WHAT TO DO: First find the line with "### Landing Page" in the entries below, then set down exactly every line through the line with "Volume slider and", that line included.

Plain-text document sources:
=====
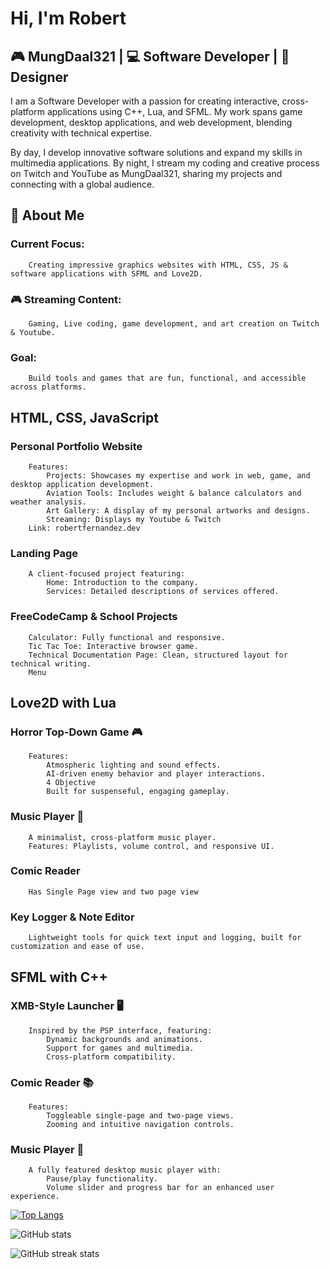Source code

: # Hi, I'm Robert

## 🎮 MungDaal321 | 💻 Software Developer | 🎨 Designer

I am a Software Developer with a passion for creating interactive, cross-platform applications using C++, Lua, and SFML. My work spans game development, desktop applications, and web development, blending creativity with technical expertise.

By day, I develop innovative software solutions and expand my skills in multimedia applications. By night, I stream my coding and creative process on Twitch and YouTube as MungDaal321, sharing my projects and connecting with a global audience.

## 🚀 About Me

### Current Focus: 
        Creating impressive graphics websites with HTML, CSS, JS & software applications with SFML and Love2D.

### 🎮 Streaming Content: 
        Gaming, Live coding, game development, and art creation on Twitch & Youtube.

### Goal: 
        Build tools and games that are fun, functional, and accessible across platforms.


## HTML, CSS, JavaScript

### Personal Portfolio Website
        Features:
            Projects: Showcases my expertise and work in web, game, and desktop application development.
            Aviation Tools: Includes weight & balance calculators and weather analysis.
            Art Gallery: A display of my personal artworks and designs.
            Streaming: Displays my Youtube & Twitch
        Link: robertfernandez.dev

### Landing Page
        A client-focused project featuring:
            Home: Introduction to the company.
            Services: Detailed descriptions of services offered.

### FreeCodeCamp & School Projects
        Calculator: Fully functional and responsive.
        Tic Tac Toe: Interactive browser game.
        Technical Documentation Page: Clean, structured layout for technical writing.
        Menu


## Love2D with Lua

### Horror Top-Down Game 🎮
        Features:
            Atmospheric lighting and sound effects.
            AI-driven enemy behavior and player interactions.
            4 Objective
            Built for suspenseful, engaging gameplay.

### Music Player 🎵
        A minimalist, cross-platform music player.
        Features: Playlists, volume control, and responsive UI.

### Comic Reader
        Has Single Page view and two page view

### Key Logger & Note Editor
        Lightweight tools for quick text input and logging, built for customization and ease of use.

## SFML with C++

### XMB-Style Launcher 🖥️
        Inspired by the PSP interface, featuring:
            Dynamic backgrounds and animations.
            Support for games and multimedia.
            Cross-platform compatibility.

### Comic Reader 📚
        Features:
            Toggleable single-page and two-page views.
            Zooming and intuitive navigation controls.

### Music Player 🎵
        A fully featured desktop music player with:
            Pause/play functionality.
            Volume slider and progress bar for an enhanced user experience.

[![Top Langs](https://github-readme-stats.vercel.app/api/top-langs/?username=robfernan)](https://github.com/anuraghazra/github-readme-stats)

![GitHub stats](https://github-readme-stats.vercel.app/api?username=robfernan&show_icons=true)  


![GitHub streak stats](https://streak-stats.demolab.com/?user=robfernan)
=====
EXERCISE RESPONSE:
### Landing Page
        A client-focused project featuring:
            Home: Introduction to the company.
            Services: Detailed descriptions of services offered.

### FreeCodeCamp & School Projects
        Calculator: Fully functional and responsive.
        Tic Tac Toe: Interactive browser game.
        Technical Documentation Page: Clean, structured layout for technical writing.
        Menu


## Love2D with Lua

### Horror Top-Down Game 🎮
        Features:
            Atmospheric lighting and sound effects.
            AI-driven enemy behavior and player interactions.
            4 Objective
            Built for suspenseful, engaging gameplay.

### Music Player 🎵
        A minimalist, cross-platform music player.
        Features: Playlists, volume control, and responsive UI.

### Comic Reader
        Has Single Page view and two page view

### Key Logger & Note Editor
        Lightweight tools for quick text input and logging, built for customization and ease of use.

## SFML with C++

### XMB-Style Launcher 🖥️
        Inspired by the PSP interface, featuring:
            Dynamic backgrounds and animations.
            Support for games and multimedia.
            Cross-platform compatibility.

### Comic Reader 📚
        Features:
            Toggleable single-page and two-page views.
            Zooming and intuitive navigation controls.

### Music Player 🎵
        A fully featured desktop music player with:
            Pause/play functionality.
            Volume slider and progress bar for an enhanced user experience.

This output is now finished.